Deputy cleared in shooting
Vernon County Prosecuting Attorney Brandi McInroy released the results of the Missouri State Highway Patrol investigation into the officer-involved shooting and death of Brandon Lukenbill. The report says “The investigation showed that [the deputy] had reasonable fear for his life at the moment he shot Brandon Lukenbill.”
According to the report, on June 21, about 2:23 a.m., the Vernon County Sheriff’s Office received a 911 call regarding a stolen dark blue Nissan minivan which had been located by its owner. It was reported that the driver tried to run people over during the attempted recovery, and the suspect was identified as Brandon Lukenbill.
Deputy Alex Stimson, who was the only deputy on duty at the time, was given the information by dispatch and headed towards the last known location of the vehicle. As he was approaching the area he saw a vehicle traveling in the opposite direction matching the description of the stolen van.
As Stimson was turning around to make a traffic stop, the van also turned around and accelerated eastbound. At 2:31 a.m. Stimson reported to dispatch the vehicle was “running” and that he was in pursuit. The chase lasted several minutes in the area of 2400 Road, during which time Deputy Stimson lost sight of the vehicle multiple times and was following the dust cloud. At one point Stimson found the minivan traveling towards him forcing him to the side of the road.
The pursuit continued southbound onto 2500 Road and at 2:46 Stimson reported to dispatch they were “Coming to the curve by Stockade.” The report states the curve is sharp and downhill and the minivan was going too fast to negotiate the turn and slid across the road, struck the opposite ditch and struck a cedar tree about 14 feet off the roadway. The impact deployed the driver’s airbag, but according to the report, the driver was relatively unharmed.
Stimson stopped his vehicle approximately 17 feet behind the minivan, exited his patrol car and drew his taser at about the same time the unknown male driver — who was later identified as Lukenbill — exited the van and moved towards the deputy. Lukenbill then turned and ran west on Stockade, and Stimson began a foot pursuit which traveled about 200 feet to where a physical altercation took place.
Stimson ordered Lukenbill to stop multiple times, including threatening to “tase him” to which Lukenbill responded, “Go ahead and do it.” At one point Lukenbill faced the deputy and assumed a fighting stance.

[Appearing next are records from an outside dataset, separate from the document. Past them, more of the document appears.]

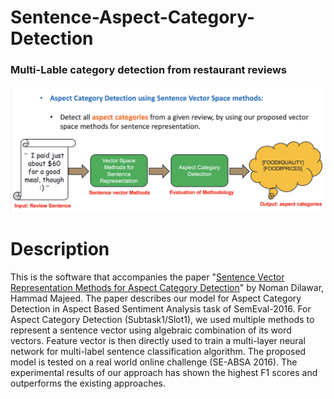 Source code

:# Sentence-Aspect-Category-Detection
### Multi-Lable category detection from restaurant reviews

![alt_text](images/acpect_category_detection.png "image_tooltip")


# Description
This is the software that accompanies the paper "[Sentence Vector Representation Methods for Aspect Category Detection](https://github.com/Nomiluks/Aspect-Category-Detection-Model/blob/master/Research%20paper/paper.pdf)" by Noman Dilawar, Hammad Majeed. The paper describes our model for Aspect Category Detection in Aspect Based Sentiment Analysis task of SemEval-2016. For Aspect Category Detection (Subtask1/Slot1), we used multiple methods to represent a sentence vector using algebraic combination of its word vectors. Feature vector is then directly used to train a multi-layer neural network for multi-label sentence classification algorithm. The proposed model is tested on a real world online challenge (SE-ABSA 2016). The experimental results of our approach has shown the highest F1 scores and outperforms the existing approaches.

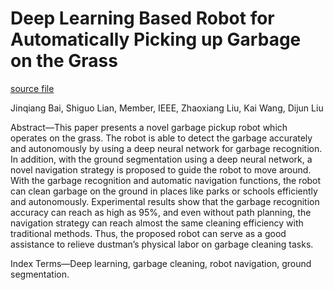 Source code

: # Deep Learning Based Robot for Automatically Picking up Garbage on the Grass

[source file](./2018.7.25-DeepLearningBasedRobotforAutomaticallyPickingupGarbageontheGrass.pdf)

Jinqiang Bai, Shiguo Lian, Member, IEEE, Zhaoxiang Liu, Kai Wang, Dijun Liu

Abstract—This paper presents a novel garbage pickup robot which operates on the grass. The robot is able to detect the garbage accurately and autonomously by using a deep neural network for garbage recognition. In addition, with the ground segmentation using a deep neural network, a novel navigation strategy is proposed to guide the robot to move around. With the garbage recognition and automatic navigation functions, the robot can clean garbage on the ground in places like parks or schools efficiently and autonomously. Experimental results show that the garbage recognition accuracy can reach as high as 95%, and even without path planning, the navigation strategy can reach almost the same cleaning efficiency with traditional methods. Thus, the proposed robot can serve as a good assistance to relieve dustman’s physical labor on garbage cleaning tasks.

Index Terms—Deep learning, garbage cleaning, robot navigation, ground segmentation.  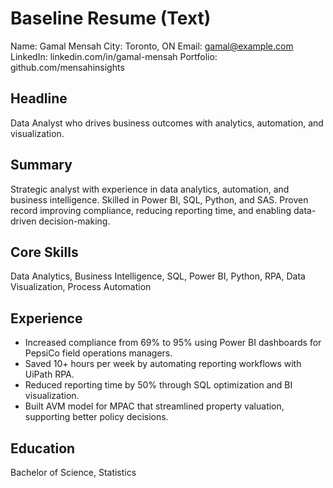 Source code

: # Baseline Resume (Text)

Name: Gamal Mensah
City: Toronto, ON
Email: gamal@example.com
LinkedIn: linkedin.com/in/gamal-mensah
Portfolio: github.com/mensahinsights

## Headline
Data Analyst who drives business outcomes with analytics, automation, and visualization.

## Summary
Strategic analyst with experience in data analytics, automation, and business intelligence. Skilled in Power BI, SQL, Python, and SAS. Proven record improving compliance, reducing reporting time, and enabling data-driven decision-making.

## Core Skills
Data Analytics, Business Intelligence, SQL, Power BI, Python, RPA, Data Visualization, Process Automation

## Experience
- Increased compliance from 69% to 95% using Power BI dashboards for PepsiCo field operations managers.
- Saved 10+ hours per week by automating reporting workflows with UiPath RPA.
- Reduced reporting time by 50% through SQL optimization and BI visualization.
- Built AVM model for MPAC that streamlined property valuation, supporting better policy decisions.

## Education
Bachelor of Science, Statistics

Deputy Stimson said during the interview the taser was ineffective in that only one wire made contact so he moved in to place the device in direct contact with Lukenbill’s leg. The second attempt was also ineffective, at which point Lukenbill grabbed the taser and began trying to take control of it.
Stimson reported that Lukenbill began throwing punches, several of which struck the deputy. The two ended up on the ground, fighting for control of the taser. Stimson said he had opportunity to try the taser a third time, but that it would not function. After that, he dropped the taser and continued trying to physically subdue Lukenbill, all the while continuing to give commands to stop resisting. Stimson reported that Lukenbill grabbed his fingers and bent them backward and that he thought his fingers were going to break.

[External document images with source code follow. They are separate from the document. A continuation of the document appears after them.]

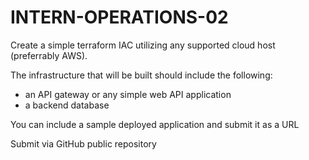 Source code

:# INTERN-OPERATIONS-02

Create a simple terraform IAC utilizing any supported cloud host (preferrably AWS).

The infrastructure that will be built should include the following:

* an API gateway or any simple web API application
* a backend database

You can include a sample deployed application and submit it as a URL

Submit via GitHub public repository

Deputy Stimson was wearing a manually activated body cam, which was turned on and off multiple times during the confrontation likely because of the “close contact struggle” with Lukenbill.
According to the report, the end of the confrontation was recorded by the camera, the video is dark but audio was captured. During the struggle, Stimson said he felt Lukenbill tugging on his gun in its holster. He can be heard in the recording yelling several times very quickly “Stop grabbing for my gun.” The report states “It was apparent Deputy Stimson was alarmed.”
Stimson reported at this point he attempted to push off from Lukenbill then drew his firearm. The report states “Fearing for his life, Deputy Stimson fired one round into the chest of Lukenbill.”
After the shooting, the sound of handcuffs being used can be heard. Stimson was also able to turn on his flashlight and retrieve the pieces of his radio and put it back together at which point he reported to dispatch that shots had been fired and there was one person down. The time was 2:56 a.m.
Deputy Stimson retrieved a bandage from his vehicle and applied it to Lukenbill.
Deputy Josh Barker had already been notified and was en route to Stimson’s last known location after Stimson failed to maintain radio contact following the vehicle pursuit. Barker arrived on scene at 3:05 and took over first aid until an ambulance arrived. Shortly after Barker’s arrival, Stimson became physically ill.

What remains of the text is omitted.